• **Task instructions**
A single number is the answer: how many lines of the data hold "that"?

^^^^^^^^^^^^^^^^

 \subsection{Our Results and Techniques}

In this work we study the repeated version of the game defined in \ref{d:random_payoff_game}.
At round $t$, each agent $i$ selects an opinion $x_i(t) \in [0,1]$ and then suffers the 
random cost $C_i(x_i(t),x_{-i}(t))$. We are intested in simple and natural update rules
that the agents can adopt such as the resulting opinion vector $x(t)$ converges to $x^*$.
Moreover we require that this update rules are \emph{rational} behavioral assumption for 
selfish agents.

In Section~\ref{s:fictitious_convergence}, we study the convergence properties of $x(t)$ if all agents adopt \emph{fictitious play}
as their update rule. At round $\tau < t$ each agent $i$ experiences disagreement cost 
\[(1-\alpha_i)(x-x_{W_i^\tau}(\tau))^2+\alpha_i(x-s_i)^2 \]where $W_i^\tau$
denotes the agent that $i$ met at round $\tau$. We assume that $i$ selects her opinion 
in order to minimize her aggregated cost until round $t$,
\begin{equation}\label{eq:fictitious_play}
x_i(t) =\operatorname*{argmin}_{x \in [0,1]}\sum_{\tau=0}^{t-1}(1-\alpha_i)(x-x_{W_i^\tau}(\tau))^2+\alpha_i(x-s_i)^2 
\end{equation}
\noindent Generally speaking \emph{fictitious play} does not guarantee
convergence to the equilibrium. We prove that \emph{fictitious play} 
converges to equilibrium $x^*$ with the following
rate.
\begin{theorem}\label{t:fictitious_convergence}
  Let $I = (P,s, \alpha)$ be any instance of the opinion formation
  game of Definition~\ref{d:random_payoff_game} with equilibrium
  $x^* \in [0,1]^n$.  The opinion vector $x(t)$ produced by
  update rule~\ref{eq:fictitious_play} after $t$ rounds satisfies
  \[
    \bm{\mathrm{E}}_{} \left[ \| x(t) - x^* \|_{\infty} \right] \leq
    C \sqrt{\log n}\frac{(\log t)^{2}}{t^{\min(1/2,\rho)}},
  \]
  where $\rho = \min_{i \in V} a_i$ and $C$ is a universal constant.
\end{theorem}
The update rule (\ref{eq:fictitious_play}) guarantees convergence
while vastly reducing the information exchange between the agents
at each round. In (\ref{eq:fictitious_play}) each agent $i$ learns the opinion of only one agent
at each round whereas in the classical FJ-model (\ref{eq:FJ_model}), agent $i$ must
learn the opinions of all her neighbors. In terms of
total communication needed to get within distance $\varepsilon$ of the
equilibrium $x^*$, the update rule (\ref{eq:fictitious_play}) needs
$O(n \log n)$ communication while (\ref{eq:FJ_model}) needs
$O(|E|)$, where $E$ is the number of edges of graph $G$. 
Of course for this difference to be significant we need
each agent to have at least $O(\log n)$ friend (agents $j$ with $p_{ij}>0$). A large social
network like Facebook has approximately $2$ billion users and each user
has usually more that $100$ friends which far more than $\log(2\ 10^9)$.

^^^^^^^^^^^^^^^^

• **Result of the task**
5